Atop Hawk Mountain, Pa., 2010

Atop Hawk Mountain, Pa., 2010
Photo by R.E. Berg-Andersson

Sunday, October 7, 2012

Flipping the Bird

When I’m out in the field birding, I run into a lot of nice people. They ask what I’m looking at. Sometimes they point out things I don’t see. We may talk shop, we may not.

If they have a spotting scope, they offer to let me look through it. One couple - at an industrial area in Salisbury, Md., that was drawing a lot of grassland birds one recent September - not only let us look through the scope but identified the birds we were seeing (I’m as bad identifying grassland birds as I am shorebirds).

When we are standing and looking at birds - whether at Sandy Hook’s Spermacetti Cove or Scherman Hoffman’s hawk platform - there are people who are friendly and who enhance the birdwatching experience.

But as in real life, there are also jerks.

These are the stupid people out there in the field who do a lot of stupid things.

*They will leave the trail, like the lady in this photo taken a few years ago in Massachusetts.

I was on the trail when I photographed her. She was walking alongside some deep water, likely the Concord River or a tributary. She was walking over a lot of downed tree limbs. We watched her to see how far she’d go, and whether she’d fall into the water. Luckily, she didn’t fall in and ran into enough brush that she was forced back to the trail.

Recently, at Sandy Hook’s Plum Island, my husband and I saw two guys with cameras - huge, gunlike lenses - walking ahead of us. One of them left the trail and was walking in the long marsh grass, in the mud, looking for something to photograph.

I don’t know what he was looking for when he was trampling the marsh but he spooked two black ducks out of hiding into the water. That didn’t interest them enough to use their cameras. Maybe they didn't even see them.

I’m sure the ducks were relieved the peregrine falcon that had been flying over the area most of the afternoon wasn‘t around at the time.

*They use recorded devices.

If you play a recording of a singing male bird, there is a great likelihood a real bird of the same species will fly in to defend his territory. It will get stressed. It may even attack you. That’s bad enough when it’s something small, like a Bicknell’s thrush.

But if it’s an owl, watch out. In bird etiquette, you do not stress out a roosting owl during the day. In my book, you don’t use tapes to draw owls even at night.

*They will do anything for a picture.

Some people use their big lenses to stay in the background and get the picture, blowing it up in the editing. Some, however, will trample the ground like elephants, rush the bird, push you out of the way for that picture.

I’ve written before about the people who put their lenses practically in the faces of the roosting long-earred owls found by others a few years ago. When a rare boreal owl was found roosting near Tavern on the Green in New York City's Central Park during the 2004 Christmas Bird Count, many people came to photograph it. They stood a respectful distance from the base of the tree, used their long lenses and took their pictures.
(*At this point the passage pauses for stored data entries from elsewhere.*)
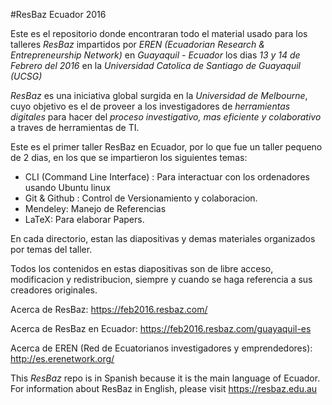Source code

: #ResBaz Ecuador 2016

Este es el repositorio donde encontraran todo el material usado para los talleres *ResBaz* impartidos por *EREN (Ecuadorian Research & Entrepreneurship Network)* en 
*Guayaquil - Ecuador* los dias *13 y 14 de Febrero del 2016* en la *Universidad Catolica de Santiago de Guayaquil (UCSG)*

*ResBaz* es una iniciativa global surgida en la  *Universidad de Melbourne*, cuyo objetivo es el de proveer a los investigadores
de *herramientas digitales* para hacer del *proceso investigativo, mas eficiente y colaborativo* a traves de herramientas de TI.

Este es el primer taller ResBaz en Ecuador, por lo que fue un taller pequeno de 2 dias, en los que se impartieron los siguientes temas:
- CLI (Command Line Interface) : Para interactuar con los ordenadores usando Ubuntu linux
- Git & Github : Control de Versionamiento y colaboracion.
- Mendeley: Manejo de Referencias
- LaTeX: Para elaborar Papers.

En cada directorio, estan las diapositivas y demas materiales organizados por temas del taller.

Todos los contenidos en estas diapositivas son de libre acceso, modificacion y redistribucion, siempre y cuando
se haga referencia a sus creadores originales.

Acerca de ResBaz: https://feb2016.resbaz.com/

Acerca de ResBaz en Ecuador: https://feb2016.resbaz.com/guayaquil-es

Acerca de EREN (Red de Ecuatorianos investigadores y emprendedores): http://es.erenetwork.org/ 

This *ResBaz* repo is in Spanish because it is the main language of Ecuador. For information about ResBaz in 
English, please visit https://resbaz.edu.au
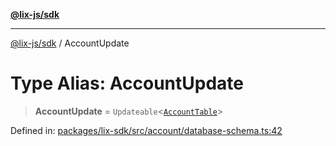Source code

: [**@lix-js/sdk**](../README.md)

***

[@lix-js/sdk](../README.md) / AccountUpdate

# Type Alias: AccountUpdate

> **AccountUpdate** = `Updateable`\<[`AccountTable`](AccountTable.md)\>

Defined in: [packages/lix-sdk/src/account/database-schema.ts:42](https://github.com/pzerelles/opral/blob/e1a1649dcf42f139cb42fdb0f4eb674e7e5863f4/packages/lix-sdk/src/account/database-schema.ts#L42)
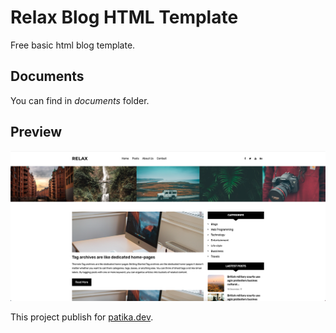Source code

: # Relax Blog HTML Template

Free basic html blog template.

## Documents

You can find in *documents* folder.

## Preview

![Resim](preview.png)

This project publish for [patika.dev](https://patika.dev).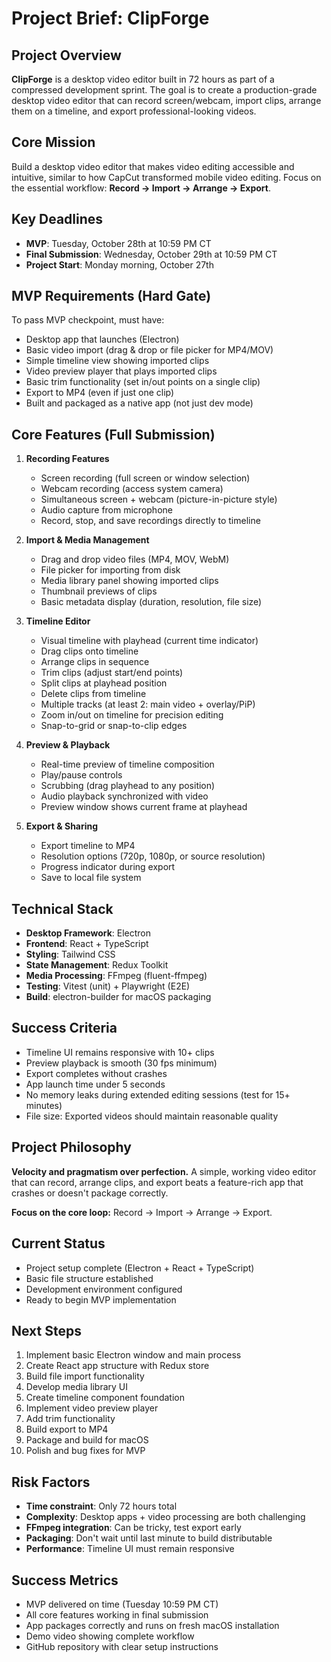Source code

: # Project Brief: ClipForge

## Project Overview
**ClipForge** is a desktop video editor built in 72 hours as part of a compressed development sprint. The goal is to create a production-grade desktop video editor that can record screen/webcam, import clips, arrange them on a timeline, and export professional-looking videos.

## Core Mission
Build a desktop video editor that makes video editing accessible and intuitive, similar to how CapCut transformed mobile video editing. Focus on the essential workflow: **Record → Import → Arrange → Export**.

## Key Deadlines
- **MVP**: Tuesday, October 28th at 10:59 PM CT
- **Final Submission**: Wednesday, October 29th at 10:59 PM CT
- **Project Start**: Monday morning, October 27th

## MVP Requirements (Hard Gate)
To pass MVP checkpoint, must have:
- Desktop app that launches (Electron)
- Basic video import (drag & drop or file picker for MP4/MOV)
- Simple timeline view showing imported clips
- Video preview player that plays imported clips
- Basic trim functionality (set in/out points on a single clip)
- Export to MP4 (even if just one clip)
- Built and packaged as a native app (not just dev mode)

## Core Features (Full Submission)
1. **Recording Features**
   - Screen recording (full screen or window selection)
   - Webcam recording (access system camera)
   - Simultaneous screen + webcam (picture-in-picture style)
   - Audio capture from microphone
   - Record, stop, and save recordings directly to timeline

2. **Import & Media Management**
   - Drag and drop video files (MP4, MOV, WebM)
   - File picker for importing from disk
   - Media library panel showing imported clips
   - Thumbnail previews of clips
   - Basic metadata display (duration, resolution, file size)

3. **Timeline Editor**
   - Visual timeline with playhead (current time indicator)
   - Drag clips onto timeline
   - Arrange clips in sequence
   - Trim clips (adjust start/end points)
   - Split clips at playhead position
   - Delete clips from timeline
   - Multiple tracks (at least 2: main video + overlay/PiP)
   - Zoom in/out on timeline for precision editing
   - Snap-to-grid or snap-to-clip edges

4. **Preview & Playback**
   - Real-time preview of timeline composition
   - Play/pause controls
   - Scrubbing (drag playhead to any position)
   - Audio playback synchronized with video
   - Preview window shows current frame at playhead

5. **Export & Sharing**
   - Export timeline to MP4
   - Resolution options (720p, 1080p, or source resolution)
   - Progress indicator during export
   - Save to local file system

## Technical Stack
- **Desktop Framework**: Electron
- **Frontend**: React + TypeScript
- **Styling**: Tailwind CSS
- **State Management**: Redux Toolkit
- **Media Processing**: FFmpeg (fluent-ffmpeg)
- **Testing**: Vitest (unit) + Playwright (E2E)
- **Build**: electron-builder for macOS packaging

## Success Criteria
- Timeline UI remains responsive with 10+ clips
- Preview playback is smooth (30 fps minimum)
- Export completes without crashes
- App launch time under 5 seconds
- No memory leaks during extended editing sessions (test for 15+ minutes)
- File size: Exported videos should maintain reasonable quality

## Project Philosophy
**Velocity and pragmatism over perfection.** A simple, working video editor that can record, arrange clips, and export beats a feature-rich app that crashes or doesn't package correctly.

**Focus on the core loop:** Record → Import → Arrange → Export.

## Current Status
- Project setup complete (Electron + React + TypeScript)
- Basic file structure established
- Development environment configured
- Ready to begin MVP implementation

## Next Steps
1. Implement basic Electron window and main process
2. Create React app structure with Redux store
3. Build file import functionality
4. Develop media library UI
5. Create timeline component foundation
6. Implement video preview player
7. Add trim functionality
8. Build export to MP4
9. Package and build for macOS
10. Polish and bug fixes for MVP

## Risk Factors
- **Time constraint**: Only 72 hours total
- **Complexity**: Desktop apps + video processing are both challenging
- **FFmpeg integration**: Can be tricky, test export early
- **Packaging**: Don't wait until last minute to build distributable
- **Performance**: Timeline UI must remain responsive

## Success Metrics
- MVP delivered on time (Tuesday 10:59 PM CT)
- All core features working in final submission
- App packages correctly and runs on fresh macOS installation
- Demo video showing complete workflow
- GitHub repository with clear setup instructions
But when a guy showed up early in 2005 with his camera, he wanted a perfect shot. Boreal owls are hard to see sometimes. So this guy used a bright flash for his pictures, despite the birders yelling at him to stop.

The next day, the owl was gone, either to another part of the park or another part of the state. Maybe it was coincidence. I hope it survived the trip. It left behind a lot of angry birders.

A lot of owls have been found in Central Park since then, but not boreal owls.

These jerks will also trespass. There are many stories. If you look on the birding lists you’ll frequently see the complaints from other birders as well as exhortations not to block roads, to respect private property, not to cross fences, etc.

There’s a reason for these exhortations. A lot of birders simply don’t respect private property. Maybe it’s because they consider themselves photographers rather than birders. With smartphone cameras and mini-SLR cameras, everyone think they're a world-class photographer, a paparazzi of birds.

The town of Piermont, NY, was overwhelmed by people coming from hundreds of miles around one winter when a juvenile snowy owl took up residence on a post in the town harbor. Same for the town of Montgomery, NY, when the grasses in a particular park field were trampled after a sedge wren was found.

If I was a homeowner and I had something extraordinary at my feeders, I would tell no one. My little lawn and my little street in my little town would be overwhelmed.

*They won’t tell you what they are seeing.

You see people with their binoculars focused on something. Birding etiquette says you walk up, focus your binoculars on the general area, try to see what they’re seeing, then ask.

Sometimes you see what they see, and you mention it for confirmation. Sometimes you can’t see what they see and when you ask they answer, even if they are thinking “I had to work for this. So should you.”

The jerks put down their binoculars and walk away.

That’s ok. It only makes me work harder to find what they saw, and more.

So when we meet in the field, let's be friendly. Let us bird in fellowship. Let us share stories and information and, most important, respect the birds and each other.

Otherwise, I'll be flipping you the bird and notifying the authorities.